Avatar Motion Videos
Create realistic videos featuring full-body animated avatars with expressive gestures, dynamic scenes, and lip-synced speech. The Mirako API generates avatar motion videos where avatars perform natural movements and interact with their environment while speaking.
Avatar motion videos are perfect for:
- Social media content and product avertising
- Interactive storytelling and narratives
- Virtual training and demonstrations
- Dynamic marketing and advertising
- Educational content with character interactions
- Virtual events and presentations
Quick Start
To quick start, you can create avatar motion videos using the mirako cli tools:
mirako video generate --model motion\
--image portrait.jpg \
--audio speech.wav \
--positive_prompt "Woman walking in a park, smiling and waving" \
--negative_prompt "looking away, static pose"
imageis the image used as the starting frame of the video.audiospecifies the audio file used as the speech to be spoken by the avatar.positive_promptdescribes the desired avatar motion and expressions.negative_promptdescribes what to avoid in the motion generation.
Integrate using REST API
You can integrate avatar motion video generation into your applications using our REST API.
Generating an avatar motion video is an async process that involves:
- Start the generating task - Send a request with an image, audio, and motion prompts.
- Poll for status - Check the status of the video generation task.
or, you can make use of webhooks to get notified when the video is ready.

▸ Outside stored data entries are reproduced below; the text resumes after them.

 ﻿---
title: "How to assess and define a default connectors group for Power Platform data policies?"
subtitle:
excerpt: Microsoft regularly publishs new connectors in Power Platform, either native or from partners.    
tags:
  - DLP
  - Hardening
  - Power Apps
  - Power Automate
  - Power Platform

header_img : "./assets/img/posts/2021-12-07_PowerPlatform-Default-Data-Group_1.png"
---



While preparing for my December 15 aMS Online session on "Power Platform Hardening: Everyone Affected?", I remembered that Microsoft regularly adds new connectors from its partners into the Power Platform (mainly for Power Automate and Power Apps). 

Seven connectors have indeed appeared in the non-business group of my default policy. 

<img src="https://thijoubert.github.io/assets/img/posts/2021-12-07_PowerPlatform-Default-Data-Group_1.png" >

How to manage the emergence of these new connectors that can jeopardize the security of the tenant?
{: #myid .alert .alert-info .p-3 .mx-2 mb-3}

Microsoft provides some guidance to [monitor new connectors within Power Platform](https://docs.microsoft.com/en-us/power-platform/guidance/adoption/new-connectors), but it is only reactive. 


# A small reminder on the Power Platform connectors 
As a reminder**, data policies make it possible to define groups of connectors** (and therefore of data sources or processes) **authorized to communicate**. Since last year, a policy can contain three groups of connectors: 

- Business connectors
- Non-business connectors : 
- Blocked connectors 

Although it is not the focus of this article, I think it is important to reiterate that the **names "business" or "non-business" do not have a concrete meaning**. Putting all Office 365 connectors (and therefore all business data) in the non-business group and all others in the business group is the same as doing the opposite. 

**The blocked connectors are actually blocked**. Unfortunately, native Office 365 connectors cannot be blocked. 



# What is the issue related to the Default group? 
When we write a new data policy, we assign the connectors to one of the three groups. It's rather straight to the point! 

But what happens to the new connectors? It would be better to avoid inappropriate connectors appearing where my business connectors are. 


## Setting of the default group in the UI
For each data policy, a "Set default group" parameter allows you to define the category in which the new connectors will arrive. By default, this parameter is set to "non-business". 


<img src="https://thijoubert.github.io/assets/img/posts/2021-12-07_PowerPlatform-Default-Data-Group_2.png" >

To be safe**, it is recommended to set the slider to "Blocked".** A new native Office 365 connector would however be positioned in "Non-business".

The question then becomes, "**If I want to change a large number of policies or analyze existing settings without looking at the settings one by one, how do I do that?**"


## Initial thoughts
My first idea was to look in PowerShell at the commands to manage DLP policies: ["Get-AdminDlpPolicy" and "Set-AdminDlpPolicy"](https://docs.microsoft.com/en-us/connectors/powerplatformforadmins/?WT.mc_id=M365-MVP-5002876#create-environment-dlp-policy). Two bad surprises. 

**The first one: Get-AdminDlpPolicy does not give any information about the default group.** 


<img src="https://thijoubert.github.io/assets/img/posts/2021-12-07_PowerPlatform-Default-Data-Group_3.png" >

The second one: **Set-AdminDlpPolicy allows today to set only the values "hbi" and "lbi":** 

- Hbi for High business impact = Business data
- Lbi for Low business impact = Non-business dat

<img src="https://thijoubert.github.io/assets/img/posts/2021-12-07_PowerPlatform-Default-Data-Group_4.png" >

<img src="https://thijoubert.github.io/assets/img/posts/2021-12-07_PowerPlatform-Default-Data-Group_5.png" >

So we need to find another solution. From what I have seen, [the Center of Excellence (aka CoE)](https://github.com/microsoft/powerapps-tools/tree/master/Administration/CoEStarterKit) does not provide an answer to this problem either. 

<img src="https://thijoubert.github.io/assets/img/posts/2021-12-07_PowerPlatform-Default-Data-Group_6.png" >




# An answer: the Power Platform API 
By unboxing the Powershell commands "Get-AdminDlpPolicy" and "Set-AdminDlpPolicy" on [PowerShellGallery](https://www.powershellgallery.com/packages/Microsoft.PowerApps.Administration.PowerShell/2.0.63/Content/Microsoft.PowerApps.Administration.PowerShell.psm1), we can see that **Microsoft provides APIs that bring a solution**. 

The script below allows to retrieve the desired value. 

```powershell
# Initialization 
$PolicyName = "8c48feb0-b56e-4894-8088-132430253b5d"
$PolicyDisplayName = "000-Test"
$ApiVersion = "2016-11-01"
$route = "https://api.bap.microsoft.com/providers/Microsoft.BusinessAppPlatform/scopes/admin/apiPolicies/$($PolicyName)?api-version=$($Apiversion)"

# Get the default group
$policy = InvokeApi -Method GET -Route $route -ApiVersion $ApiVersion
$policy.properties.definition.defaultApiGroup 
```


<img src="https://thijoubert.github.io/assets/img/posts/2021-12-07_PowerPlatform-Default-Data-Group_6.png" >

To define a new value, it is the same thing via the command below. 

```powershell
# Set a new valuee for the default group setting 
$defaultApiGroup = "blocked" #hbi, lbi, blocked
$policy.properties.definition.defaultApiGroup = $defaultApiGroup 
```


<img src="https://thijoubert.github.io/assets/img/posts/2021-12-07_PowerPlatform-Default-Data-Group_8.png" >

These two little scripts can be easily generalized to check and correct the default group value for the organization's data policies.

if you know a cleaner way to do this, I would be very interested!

To start generating an avatar motion video:
import requests
import base64
import time
# API configuration
API_KEY = "your_api_key_here"
BASE_URL = "https://mirako.co"
headers = {
"Authorization": f"Bearer {API_KEY}",
"Content-Type": "application/json"
}
def create_avatar_motion(image_path, audio_path, positive_prompt, negative_prompt):
"""Create avatar motion video from image, audio, and prompts"""
# Encode image to base64
with open(image_path, "rb") as image_file:
image_data = base64.b64encode(image_file.read()).decode('utf-8')
# Encode audio to base64
with open(audio_path, "rb") as audio_file:
audio_data = base64.b64encode(audio_file.read()).decode('utf-8')
payload = {
"image": image_data,
"audio": audio_data,
"positive_prompt": positive_prompt,
"negative_prompt": negative_prompt
}
response = requests.post(
f"{BASE_URL}/v1/video/async_generate_avatar_motion",
headers=headers,
json=payload
)
if response.status_code == 200:
result = response.json()
task_id = result['data']['task_id']
print(f"✅ Avatar motion generation started!")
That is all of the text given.